6. MWF Seeking BFF by Rachel Bertsche

After you graduate from college, you will soon (sadly) realize that you don’t get to keep all your friends. Especially if you move to a new city and fall in love with a new person. And making NEW friends? It’s hard. Protagonist Rachel Bertsche moves to Chicago to be with her boyfriend, but discovers she has no friends who live near her. So she does her very best to change that.

7. Friendship by Emily Gould

Friendship is a story about two best friends who are seriously struggling in New York (shocker, I know). Amy Schein, former It-Girl-Blogger, is writing for an underwhelming website, while Bev Tunney is newly pregnant and very underemployed. Things need to change, and they need to change ASAP—but will this turbulence affect and Amy and Bev?

8. The Grapes of Wrath by John Steinbeck

Maybe you read The Grapes of Wrath in high-school, and maybe you hated it. Maybe you thought it was too long and winding. Maybe you never wanted to read another word by Steinbeck again. Well, I think you should read it again. Hear me out: Grapes of Wrath, which is about a family’s migration from Oklahoma to California in the ’30s, the Great Depression, and the fall of so many American farmers’ lives, is a stunning depiction of the human psyche when you have to uproot your entire life, your identity, and move away from what you know.

9. No One Belongs Here More Than You by Miranda July

No One Belongs Here More Than You is a collection of short stories not really specifically about anything at all.
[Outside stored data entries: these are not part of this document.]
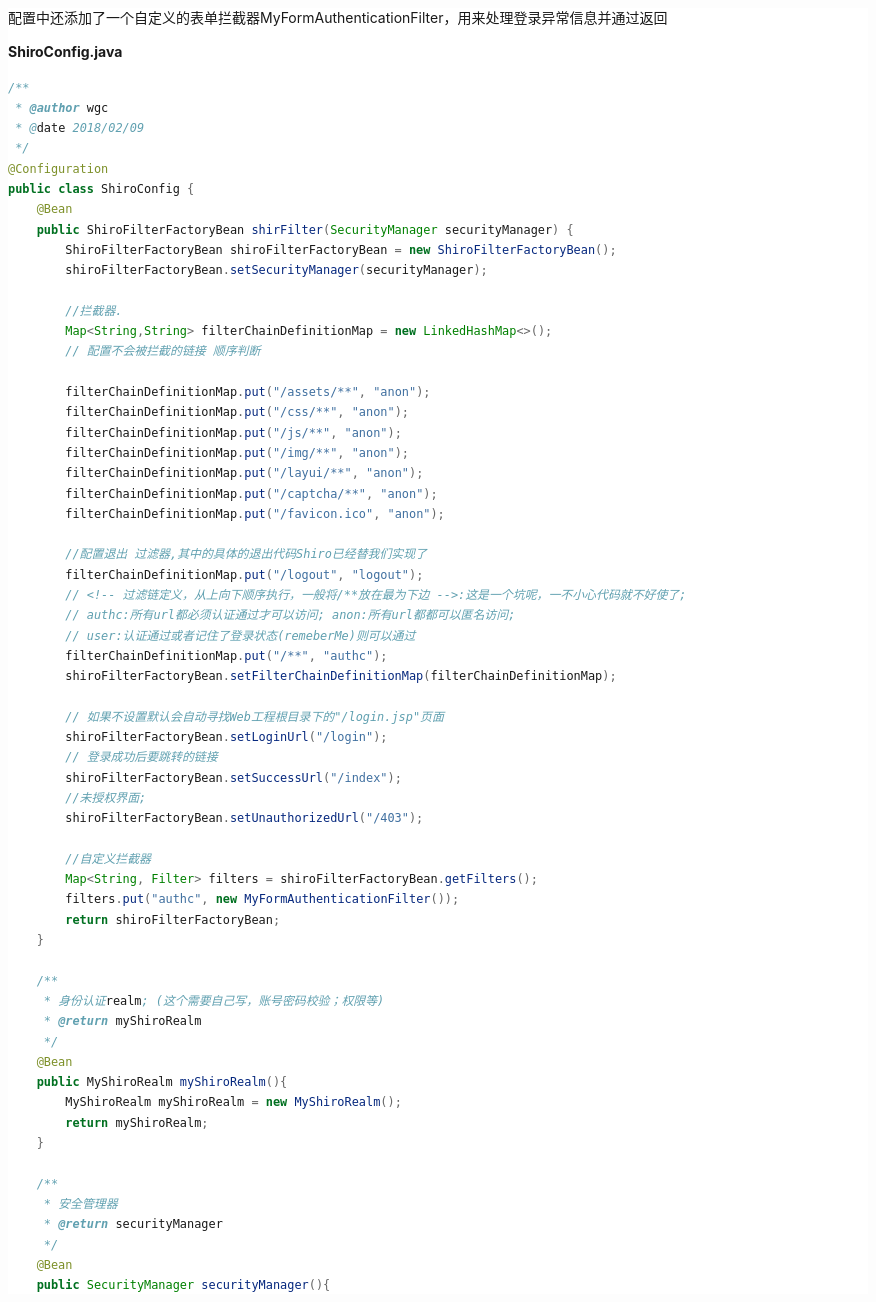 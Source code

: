 配置中还添加了一个自定义的表单拦截器MyFormAuthenticationFilter，用来处理登录异常信息并通过返回

**ShiroConfig.java**

``` java
/**
 * @author wgc
 * @date 2018/02/09
 */
@Configuration
public class ShiroConfig {
    @Bean
    public ShiroFilterFactoryBean shirFilter(SecurityManager securityManager) {
        ShiroFilterFactoryBean shiroFilterFactoryBean = new ShiroFilterFactoryBean();
        shiroFilterFactoryBean.setSecurityManager(securityManager);

        //拦截器.
        Map<String,String> filterChainDefinitionMap = new LinkedHashMap<>();
        // 配置不会被拦截的链接 顺序判断

        filterChainDefinitionMap.put("/assets/**", "anon");
        filterChainDefinitionMap.put("/css/**", "anon");
        filterChainDefinitionMap.put("/js/**", "anon");
        filterChainDefinitionMap.put("/img/**", "anon");
        filterChainDefinitionMap.put("/layui/**", "anon");
        filterChainDefinitionMap.put("/captcha/**", "anon");
        filterChainDefinitionMap.put("/favicon.ico", "anon");

        //配置退出 过滤器,其中的具体的退出代码Shiro已经替我们实现了
        filterChainDefinitionMap.put("/logout", "logout");
        // <!-- 过滤链定义，从上向下顺序执行，一般将/**放在最为下边 -->:这是一个坑呢，一不小心代码就不好使了;
        // authc:所有url都必须认证通过才可以访问; anon:所有url都都可以匿名访问;
        // user:认证通过或者记住了登录状态(remeberMe)则可以通过
        filterChainDefinitionMap.put("/**", "authc");
        shiroFilterFactoryBean.setFilterChainDefinitionMap(filterChainDefinitionMap);

        // 如果不设置默认会自动寻找Web工程根目录下的"/login.jsp"页面
        shiroFilterFactoryBean.setLoginUrl("/login");
        // 登录成功后要跳转的链接
        shiroFilterFactoryBean.setSuccessUrl("/index");
        //未授权界面;
        shiroFilterFactoryBean.setUnauthorizedUrl("/403");
        
        //自定义拦截器
        Map<String, Filter> filters = shiroFilterFactoryBean.getFilters();
        filters.put("authc", new MyFormAuthenticationFilter());
        return shiroFilterFactoryBean;
    }

    /**
	 * 身份认证realm; (这个需要自己写，账号密码校验；权限等)
	 * @return myShiroRealm
	 */
    @Bean
    public MyShiroRealm myShiroRealm(){
        MyShiroRealm myShiroRealm = new MyShiroRealm();
        return myShiroRealm;
    }

    /**
     * 安全管理器
     * @return securityManager
     */
    @Bean
    public SecurityManager securityManager(){
``` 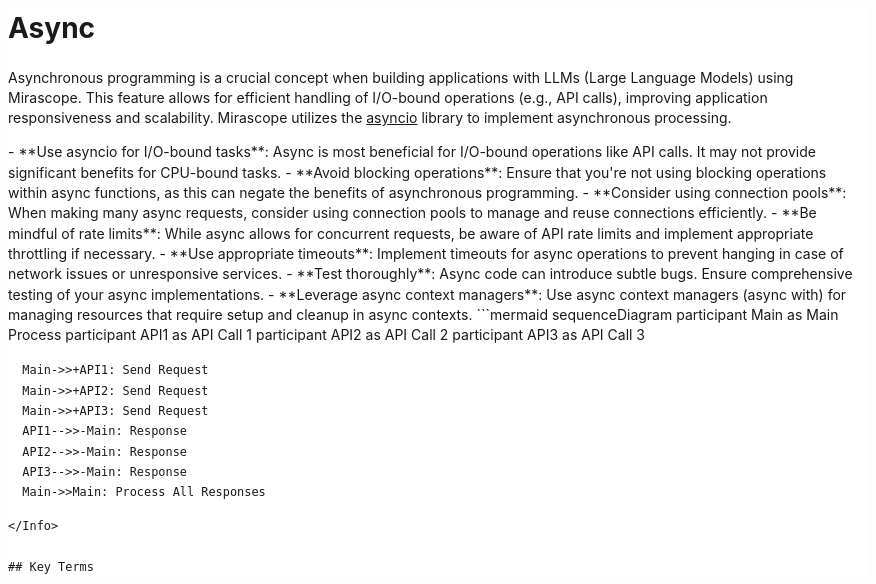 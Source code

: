 <Content title="Async" description="Learn how to use asynchronous programming with Mirascope to efficiently handle I/O-bound operations, improve responsiveness, and run multiple LLM calls concurrently." url="https://mirascope.com/docs/mirascope/learn/async">

# Async

Asynchronous programming is a crucial concept when building applications with LLMs (Large Language Models) using
Mirascope. This feature allows for efficient handling of I/O-bound operations (e.g., API calls), improving application
responsiveness and scalability. Mirascope utilizes the [asyncio](https://docs.python.org/3/library/asyncio.html) library
to implement asynchronous processing.

<Info title="Best Practices">
  - **Use asyncio for I/O-bound tasks**: Async is most beneficial for I/O-bound operations like API calls. It may not provide significant benefits for CPU-bound tasks.
  - **Avoid blocking operations**: Ensure that you're not using blocking operations within async functions, as this can negate the benefits of asynchronous programming.
  - **Consider using connection pools**: When making many async requests, consider using connection pools to manage and reuse connections efficiently.
  - **Be mindful of rate limits**: While async allows for concurrent requests, be aware of API rate limits and implement appropriate throttling if necessary.
  - **Use appropriate timeouts**: Implement timeouts for async operations to prevent hanging in case of network issues or unresponsive services.
  - **Test thoroughly**: Async code can introduce subtle bugs. Ensure comprehensive testing of your async implementations.
  - **Leverage async context managers**: Use async context managers (async with) for managing resources that require setup and cleanup in async contexts.
</Info>

<Info title="Diagram illustrating the flow of asynchronous processing" collapsible={true} defaultOpen={false}>
  ```mermaid
  sequenceDiagram
      participant Main as Main Process
      participant API1 as API Call 1
      participant API2 as API Call 2
      participant API3 as API Call 3

      Main->>+API1: Send Request
      Main->>+API2: Send Request
      Main->>+API3: Send Request
      API1-->>-Main: Response
      API2-->>-Main: Response
      API3-->>-Main: Response
      Main->>Main: Process All Responses

  ```
</Info>

## Key Terms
Our relationships with others and with ourselves are the main themes in July’s work, so if you’re looking for a text that will motivate you to reconnect with your writing, or your mom, or your best friend, this is a perfect read.

10. Downtown Owl by Chuck Klosterman

Downtown Owl is totally one of Chuck Klosterman’s most underrated works. While he’s not exactly known for his fiction (his essays on pop culture are beyond awesome), this book about a small, snowy fictional (maybe not even real in the figurative sense) town in North Dakota will make you ugly-laugh for eternity. The points of views vary from chapter to chapter, but all the characters in the book elicit a definite kind of hilarious loneliness within us all—one that we should always aim to tackle head-on.

11. Eating Animals by Jonathan Safran Foer

If you’re thinking about cutting meat or animal products out of your life, read this book. Actually, just read it in general. I’m not a vegetarian; I eat meat a couple times a week, and I still really enjoyed this book. Eating Animals is an education in the livestock we breed and consume in America, and what kind of impact that has on everyone.

12. Bridget Jones’s Diary (series) by Helen Fielding

Bridget Jones is ALWAYS on top of her resolutions and goals. Except she never really follows through with them (which is why she is my spirit animal forever). Her life may be a hot mess, but she always knows exactly what not to do, which makes her story all the more relatable.